■ Data for the task:
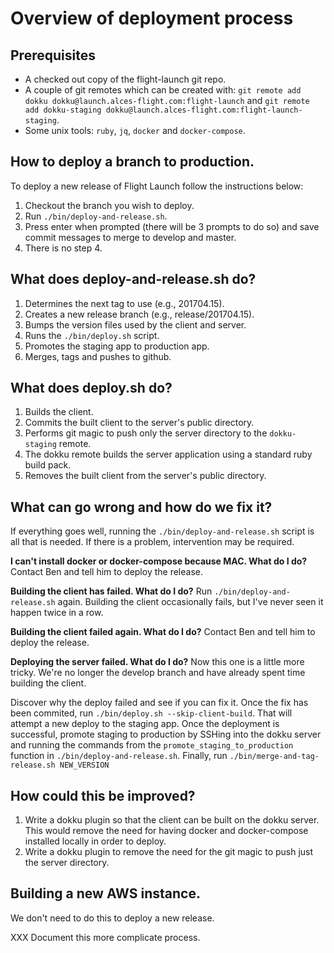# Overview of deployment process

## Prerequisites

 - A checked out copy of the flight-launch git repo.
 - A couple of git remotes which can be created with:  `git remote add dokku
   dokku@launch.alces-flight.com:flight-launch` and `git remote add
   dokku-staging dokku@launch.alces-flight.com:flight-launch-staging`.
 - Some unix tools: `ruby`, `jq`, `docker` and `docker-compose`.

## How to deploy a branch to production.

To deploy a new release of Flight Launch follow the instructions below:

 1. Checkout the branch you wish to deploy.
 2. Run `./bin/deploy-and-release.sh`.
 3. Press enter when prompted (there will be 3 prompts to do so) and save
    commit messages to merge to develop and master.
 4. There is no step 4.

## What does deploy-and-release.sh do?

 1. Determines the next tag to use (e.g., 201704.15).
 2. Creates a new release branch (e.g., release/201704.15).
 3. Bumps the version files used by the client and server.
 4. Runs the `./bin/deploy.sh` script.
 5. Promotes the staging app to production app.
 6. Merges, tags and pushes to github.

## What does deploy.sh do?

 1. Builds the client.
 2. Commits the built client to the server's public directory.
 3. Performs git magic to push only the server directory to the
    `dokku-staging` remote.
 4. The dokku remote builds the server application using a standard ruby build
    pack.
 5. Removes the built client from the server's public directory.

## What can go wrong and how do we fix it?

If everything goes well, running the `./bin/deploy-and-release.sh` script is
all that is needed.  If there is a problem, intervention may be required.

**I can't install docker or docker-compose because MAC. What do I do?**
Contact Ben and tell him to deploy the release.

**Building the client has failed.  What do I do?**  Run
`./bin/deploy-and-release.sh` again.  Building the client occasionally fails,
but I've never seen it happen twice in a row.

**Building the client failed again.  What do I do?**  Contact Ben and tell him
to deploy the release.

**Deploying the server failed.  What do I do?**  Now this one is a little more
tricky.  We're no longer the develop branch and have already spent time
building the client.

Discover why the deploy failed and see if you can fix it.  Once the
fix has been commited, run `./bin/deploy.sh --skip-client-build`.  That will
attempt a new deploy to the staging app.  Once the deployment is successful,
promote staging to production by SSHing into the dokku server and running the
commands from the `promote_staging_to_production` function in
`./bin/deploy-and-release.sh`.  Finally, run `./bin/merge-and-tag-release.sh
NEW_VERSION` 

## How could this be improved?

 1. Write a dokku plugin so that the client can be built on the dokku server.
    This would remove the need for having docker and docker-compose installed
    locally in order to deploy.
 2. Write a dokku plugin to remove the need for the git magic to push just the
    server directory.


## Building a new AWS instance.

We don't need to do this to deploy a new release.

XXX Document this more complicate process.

■ Work instructions: Word for word and without pictures, please write out only the lines from the start of the entries through the line containing "5. Removes the", both included.

■ Written answer:
# Overview of deployment process

## Prerequisites

 - A checked out copy of the flight-launch git repo.
 - A couple of git remotes which can be created with:  `git remote add dokku
   dokku@launch.alces-flight.com:flight-launch` and `git remote add
   dokku-staging dokku@launch.alces-flight.com:flight-launch-staging`.
 - Some unix tools: `ruby`, `jq`, `docker` and `docker-compose`.

## How to deploy a branch to production.

To deploy a new release of Flight Launch follow the instructions below:

 1. Checkout the branch you wish to deploy.
 2. Run `./bin/deploy-and-release.sh`.
 3. Press enter when prompted (there will be 3 prompts to do so) and save
    commit messages to merge to develop and master.
 4. There is no step 4.

## What does deploy-and-release.sh do?

 1. Determines the next tag to use (e.g., 201704.15).
 2. Creates a new release branch (e.g., release/201704.15).
 3. Bumps the version files used by the client and server.
 4. Runs the `./bin/deploy.sh` script.
 5. Promotes the staging app to production app.
 6. Merges, tags and pushes to github.

## What does deploy.sh do?

 1. Builds the client.
 2. Commits the built client to the server's public directory.
 3. Performs git magic to push only the server directory to the
    `dokku-staging` remote.
 4. The dokku remote builds the server application using a standard ruby build
    pack.
 5. Removes the built client from the server's public directory.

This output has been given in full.